The practical implications of this work are substantial, particularly for deploying LLMs on edge devices or other environments where computational resources are constrained. The combination of shift-and-add primitives with post-training optimization offers a pragmatic pathway to retain the substantial benefits of advanced LLMs while substantially lowering their resource requirements.

Theoretically, this research contributes to the broader discourse on efficient model serving by challenging the reliance on multiplication-heavy operations in neural network computations. By demonstrating that high-performance models can be effectively reparameterized post-training to use shifts and adds, the work opens new avenues for hardware-efficient AI system design.

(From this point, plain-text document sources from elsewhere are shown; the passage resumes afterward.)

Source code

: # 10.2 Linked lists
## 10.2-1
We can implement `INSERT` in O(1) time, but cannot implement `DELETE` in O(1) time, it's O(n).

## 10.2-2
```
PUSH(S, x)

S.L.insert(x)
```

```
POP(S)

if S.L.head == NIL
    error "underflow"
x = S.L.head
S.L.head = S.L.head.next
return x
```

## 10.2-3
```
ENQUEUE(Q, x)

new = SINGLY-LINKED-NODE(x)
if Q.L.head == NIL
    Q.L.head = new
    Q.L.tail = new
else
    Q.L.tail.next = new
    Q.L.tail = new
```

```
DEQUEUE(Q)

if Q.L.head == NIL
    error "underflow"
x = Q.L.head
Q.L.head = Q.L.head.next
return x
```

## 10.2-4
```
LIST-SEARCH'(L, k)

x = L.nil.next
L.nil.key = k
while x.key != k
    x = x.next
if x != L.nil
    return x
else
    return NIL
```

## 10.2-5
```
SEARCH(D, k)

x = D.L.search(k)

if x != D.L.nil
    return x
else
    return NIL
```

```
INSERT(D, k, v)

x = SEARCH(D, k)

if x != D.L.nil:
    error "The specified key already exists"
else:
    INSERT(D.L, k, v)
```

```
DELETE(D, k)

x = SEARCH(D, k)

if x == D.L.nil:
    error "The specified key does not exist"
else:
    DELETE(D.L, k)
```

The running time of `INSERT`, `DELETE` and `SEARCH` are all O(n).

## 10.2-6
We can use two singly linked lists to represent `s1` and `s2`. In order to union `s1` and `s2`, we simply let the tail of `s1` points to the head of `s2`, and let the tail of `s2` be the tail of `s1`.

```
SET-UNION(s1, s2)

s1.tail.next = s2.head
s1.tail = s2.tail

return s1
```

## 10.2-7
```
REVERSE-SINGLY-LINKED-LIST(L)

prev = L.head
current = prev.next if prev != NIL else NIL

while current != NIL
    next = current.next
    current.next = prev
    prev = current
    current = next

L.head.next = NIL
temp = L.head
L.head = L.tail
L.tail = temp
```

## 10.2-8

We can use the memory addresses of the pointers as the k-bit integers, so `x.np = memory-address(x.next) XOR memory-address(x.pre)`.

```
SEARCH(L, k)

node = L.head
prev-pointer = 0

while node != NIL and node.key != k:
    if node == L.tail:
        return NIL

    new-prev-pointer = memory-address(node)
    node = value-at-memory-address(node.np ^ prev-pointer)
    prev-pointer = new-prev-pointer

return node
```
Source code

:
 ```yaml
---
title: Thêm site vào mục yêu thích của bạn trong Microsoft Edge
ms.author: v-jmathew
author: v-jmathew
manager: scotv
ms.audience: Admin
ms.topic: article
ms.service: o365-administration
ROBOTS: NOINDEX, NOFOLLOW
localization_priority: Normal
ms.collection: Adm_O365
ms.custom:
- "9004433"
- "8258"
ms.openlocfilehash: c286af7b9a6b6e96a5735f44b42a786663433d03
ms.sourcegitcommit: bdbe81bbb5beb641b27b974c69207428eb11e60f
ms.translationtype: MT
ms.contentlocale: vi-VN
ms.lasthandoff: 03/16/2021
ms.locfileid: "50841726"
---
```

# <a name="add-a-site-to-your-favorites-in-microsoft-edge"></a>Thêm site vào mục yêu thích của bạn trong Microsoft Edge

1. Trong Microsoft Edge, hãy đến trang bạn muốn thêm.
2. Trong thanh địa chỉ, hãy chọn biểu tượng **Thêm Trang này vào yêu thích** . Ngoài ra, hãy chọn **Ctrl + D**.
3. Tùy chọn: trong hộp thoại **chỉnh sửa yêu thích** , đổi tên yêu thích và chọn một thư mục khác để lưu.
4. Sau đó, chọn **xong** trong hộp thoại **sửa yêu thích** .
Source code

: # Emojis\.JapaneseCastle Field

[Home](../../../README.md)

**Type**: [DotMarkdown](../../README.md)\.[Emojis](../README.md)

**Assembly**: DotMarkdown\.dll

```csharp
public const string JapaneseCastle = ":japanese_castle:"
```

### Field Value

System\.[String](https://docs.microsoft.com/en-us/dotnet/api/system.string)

Looking forward, the authors identify potential in refining automated bit allocation schemes and developing even more efficient hardware kernels compatible with their reparameterization approach. Additionally, extending these methods to other model architectures beyond transformers, including convolutional neural networks (CNNs) and vision transformers (ViTs), can further amplify the impact of their innovations across diverse applications in AI.

In conclusion, this paper provides a compelling argument for the adoption of shift-and-add reparameterization in LLMs, backed by rigorous experiments and promising results. It offers valuable insights into managing the trade-offs between computational efficiency and model accuracy, thus setting a new standard for efficient large-scale model deployment. The open-sourcing of codes and models at the specified GitHub repository will undoubtedly facilitate further research and development in this critical area.